A library set is a collection of libraries that you can create and reference in Spark applications that consume the libraries. The library set is stored in the instance home storage associated with the instance at the time the instance is created.

Currently, you can only install Python packages through conda or pip install.

Analytics Engine bundles a Spark application called customize_instance_app.py that you run to create a library set with your custom packages and can be consumed by your Spark applications.

Prerequites: To create a library set, you must have the permissions to submit a Spark application. See User permissions.

To create a library set:

  1. Prepare a JSON file like the following:

    {
      "library_set": {
        "action": "add",
        "name": "my_library_set",
        "libraries": {
          "conda": {
            "python": {
              "packages": ["numpy"]
              }
          }
      }
      }
    }
    

    The description of the JSON attributes are as follows:

    • "library_set": The top level JSON object that defines the library set.
    • "action": Specifies the action to be taken for the library set. To create a library set, we use "add". Currently, "add" is the only option supported.
    • "name": Specifies the name with which the library set is identified. The created library set is stored in a file with this name in the IBM Cloud Object Storage instance that you specified as instance home. Important: If you create more than one library set, you must use unique names for each set. Otherwise they will overwrite one another.
    • "libraries": Defines a set of libraries. You can specify one or more libraries in this section. This element has one child JSON object per library package manager. Currently, only the "conda" and "pip" package managers are supported. Use "pip" or "conda" to install Python packages.
    • "conda": Library package manager.
    • "python": The library language. Currently, only Python is supported.
    • "packages": List of packages to install. To install a specific version of a package, pass the version using this format: package_name==version.
  2. Get the IAM token.

  3. Pass the JSON file as "arguments" in the following REST API call. Make sure that you escape the quotes as required, while passing to the REST API call.

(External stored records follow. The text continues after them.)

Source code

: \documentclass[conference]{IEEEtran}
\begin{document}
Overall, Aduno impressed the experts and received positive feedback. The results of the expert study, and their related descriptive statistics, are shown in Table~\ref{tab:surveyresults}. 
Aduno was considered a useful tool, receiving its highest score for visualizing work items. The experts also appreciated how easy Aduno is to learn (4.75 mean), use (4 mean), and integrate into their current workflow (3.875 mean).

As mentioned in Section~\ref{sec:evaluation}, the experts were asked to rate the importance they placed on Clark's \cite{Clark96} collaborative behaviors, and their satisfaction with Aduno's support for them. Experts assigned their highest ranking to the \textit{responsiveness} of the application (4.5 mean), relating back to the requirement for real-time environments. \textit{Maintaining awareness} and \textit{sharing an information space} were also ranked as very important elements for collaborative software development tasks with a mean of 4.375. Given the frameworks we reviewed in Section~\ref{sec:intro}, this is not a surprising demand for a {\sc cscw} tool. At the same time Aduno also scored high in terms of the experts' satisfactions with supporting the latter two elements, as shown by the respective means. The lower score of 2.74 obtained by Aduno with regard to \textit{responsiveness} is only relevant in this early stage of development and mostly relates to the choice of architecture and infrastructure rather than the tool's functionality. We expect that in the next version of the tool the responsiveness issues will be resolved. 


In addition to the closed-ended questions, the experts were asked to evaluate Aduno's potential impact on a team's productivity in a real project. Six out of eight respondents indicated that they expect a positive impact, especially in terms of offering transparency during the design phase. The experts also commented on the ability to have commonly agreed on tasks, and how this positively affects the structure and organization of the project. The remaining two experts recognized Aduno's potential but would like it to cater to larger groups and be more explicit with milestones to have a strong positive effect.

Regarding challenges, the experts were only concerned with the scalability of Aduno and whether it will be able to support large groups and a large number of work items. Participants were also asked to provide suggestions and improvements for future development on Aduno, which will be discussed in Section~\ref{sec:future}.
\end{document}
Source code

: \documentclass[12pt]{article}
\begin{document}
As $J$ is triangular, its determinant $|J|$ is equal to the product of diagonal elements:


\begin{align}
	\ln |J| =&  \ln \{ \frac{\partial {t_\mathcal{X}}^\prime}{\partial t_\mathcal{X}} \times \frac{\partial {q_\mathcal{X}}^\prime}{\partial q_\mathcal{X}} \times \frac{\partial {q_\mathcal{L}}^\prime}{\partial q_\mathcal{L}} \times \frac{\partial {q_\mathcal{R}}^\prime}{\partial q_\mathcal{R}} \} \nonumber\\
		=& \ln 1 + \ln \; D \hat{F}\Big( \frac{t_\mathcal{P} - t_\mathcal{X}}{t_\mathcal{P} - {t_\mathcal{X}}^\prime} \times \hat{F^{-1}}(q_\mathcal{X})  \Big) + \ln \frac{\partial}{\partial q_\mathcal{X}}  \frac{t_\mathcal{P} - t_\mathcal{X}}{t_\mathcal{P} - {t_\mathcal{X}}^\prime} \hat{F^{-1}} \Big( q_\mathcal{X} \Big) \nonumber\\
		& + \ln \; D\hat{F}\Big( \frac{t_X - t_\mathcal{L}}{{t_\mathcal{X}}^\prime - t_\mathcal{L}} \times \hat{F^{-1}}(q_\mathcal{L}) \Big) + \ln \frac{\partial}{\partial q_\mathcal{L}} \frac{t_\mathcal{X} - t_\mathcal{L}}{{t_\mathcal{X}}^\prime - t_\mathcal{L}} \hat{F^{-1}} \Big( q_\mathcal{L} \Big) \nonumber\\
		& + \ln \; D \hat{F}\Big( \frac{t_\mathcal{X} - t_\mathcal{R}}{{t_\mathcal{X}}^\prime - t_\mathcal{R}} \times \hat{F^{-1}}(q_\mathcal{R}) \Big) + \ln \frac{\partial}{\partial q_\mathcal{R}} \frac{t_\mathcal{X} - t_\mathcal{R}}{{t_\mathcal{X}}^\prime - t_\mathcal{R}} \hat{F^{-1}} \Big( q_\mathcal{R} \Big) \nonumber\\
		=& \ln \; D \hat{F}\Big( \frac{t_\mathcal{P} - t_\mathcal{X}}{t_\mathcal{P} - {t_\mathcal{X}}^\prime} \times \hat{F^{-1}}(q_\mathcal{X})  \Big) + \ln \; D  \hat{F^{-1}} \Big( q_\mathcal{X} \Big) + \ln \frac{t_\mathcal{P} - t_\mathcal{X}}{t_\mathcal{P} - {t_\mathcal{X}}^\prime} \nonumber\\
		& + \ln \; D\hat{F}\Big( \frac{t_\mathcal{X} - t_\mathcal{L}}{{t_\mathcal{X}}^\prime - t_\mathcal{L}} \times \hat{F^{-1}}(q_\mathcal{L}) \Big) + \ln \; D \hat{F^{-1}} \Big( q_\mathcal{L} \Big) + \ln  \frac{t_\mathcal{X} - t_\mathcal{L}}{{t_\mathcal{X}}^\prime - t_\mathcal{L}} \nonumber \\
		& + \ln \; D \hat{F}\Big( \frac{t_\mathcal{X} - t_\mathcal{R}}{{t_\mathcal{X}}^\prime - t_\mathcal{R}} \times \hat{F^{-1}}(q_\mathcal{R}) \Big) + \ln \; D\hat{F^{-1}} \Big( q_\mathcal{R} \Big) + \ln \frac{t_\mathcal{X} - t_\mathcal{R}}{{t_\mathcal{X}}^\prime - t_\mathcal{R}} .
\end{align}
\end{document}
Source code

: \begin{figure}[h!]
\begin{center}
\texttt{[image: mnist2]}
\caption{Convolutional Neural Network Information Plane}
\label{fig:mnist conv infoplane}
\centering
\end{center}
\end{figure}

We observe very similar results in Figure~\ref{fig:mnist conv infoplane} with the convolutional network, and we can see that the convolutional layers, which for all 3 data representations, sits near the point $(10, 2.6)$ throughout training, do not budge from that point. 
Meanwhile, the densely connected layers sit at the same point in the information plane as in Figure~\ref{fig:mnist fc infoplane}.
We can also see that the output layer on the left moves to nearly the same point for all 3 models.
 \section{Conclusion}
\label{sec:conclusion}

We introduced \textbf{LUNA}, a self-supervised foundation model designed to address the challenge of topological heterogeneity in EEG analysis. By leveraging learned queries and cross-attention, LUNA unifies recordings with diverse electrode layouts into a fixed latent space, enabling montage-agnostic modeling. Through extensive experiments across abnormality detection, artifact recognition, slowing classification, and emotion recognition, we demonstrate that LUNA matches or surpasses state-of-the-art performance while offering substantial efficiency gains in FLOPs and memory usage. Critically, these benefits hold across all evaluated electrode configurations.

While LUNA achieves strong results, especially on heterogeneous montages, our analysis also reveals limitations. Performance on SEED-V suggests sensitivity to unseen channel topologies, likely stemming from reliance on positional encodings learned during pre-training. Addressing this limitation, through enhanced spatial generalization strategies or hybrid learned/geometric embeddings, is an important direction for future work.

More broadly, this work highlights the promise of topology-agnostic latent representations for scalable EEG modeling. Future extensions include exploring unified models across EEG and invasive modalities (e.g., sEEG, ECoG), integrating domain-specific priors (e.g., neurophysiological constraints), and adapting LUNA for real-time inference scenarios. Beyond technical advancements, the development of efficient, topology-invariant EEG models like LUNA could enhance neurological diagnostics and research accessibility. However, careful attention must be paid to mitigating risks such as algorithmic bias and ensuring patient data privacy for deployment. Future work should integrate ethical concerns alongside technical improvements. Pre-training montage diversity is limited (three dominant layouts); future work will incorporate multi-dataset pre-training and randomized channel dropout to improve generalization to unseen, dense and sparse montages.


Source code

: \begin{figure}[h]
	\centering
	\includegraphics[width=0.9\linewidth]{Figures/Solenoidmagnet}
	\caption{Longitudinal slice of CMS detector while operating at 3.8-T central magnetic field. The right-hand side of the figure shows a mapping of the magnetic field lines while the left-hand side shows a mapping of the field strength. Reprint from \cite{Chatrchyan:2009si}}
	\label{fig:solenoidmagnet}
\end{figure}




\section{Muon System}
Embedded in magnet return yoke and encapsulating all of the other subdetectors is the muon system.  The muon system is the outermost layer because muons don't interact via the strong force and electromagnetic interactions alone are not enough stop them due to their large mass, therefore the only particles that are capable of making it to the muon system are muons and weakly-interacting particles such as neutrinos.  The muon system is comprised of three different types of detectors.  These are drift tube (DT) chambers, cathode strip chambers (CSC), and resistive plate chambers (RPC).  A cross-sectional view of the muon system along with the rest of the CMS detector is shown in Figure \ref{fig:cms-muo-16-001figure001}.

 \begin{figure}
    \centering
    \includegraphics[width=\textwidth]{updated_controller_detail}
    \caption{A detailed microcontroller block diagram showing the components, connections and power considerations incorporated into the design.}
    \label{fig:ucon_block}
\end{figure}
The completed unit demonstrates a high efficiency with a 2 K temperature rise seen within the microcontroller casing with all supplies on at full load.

    curl -X POST https://api.us-south.ae.cloud.ibm.com/v3/analytics_engines/<instance_id>/spark_applications --header "Authorization: Bearer <IAM token>" -H "content-type: application/json" -d @createLibraryset.json
    

    Example for createLibraryset.json:

    {
      "application_details": {
        "application": "/opt/ibm/customization-scripts/customize_instance_app.py",
        "arguments": ["{\"library_set\":{\"action\":\"add\",\"name\":\"my_library_set\",\"libraries\":{\"conda\":{\"python\":{\"packages\":[\"numpy\"]}}}}}"]
        }
    }
    

    Important: You must escape all double quote characters in the strings that are passed as application arguments.

    If the application is accepted, you will receive a response like the following:

    {
      "id": "87e63712-a823-4aa1-9f6e-7291d4e5a113",
      "state": "accepted"
    }
    

    When the state turns to FINISHED, the library set creation is complete.

  4. Track the status of the application by invoking the application status REST API. See Get the status of an application.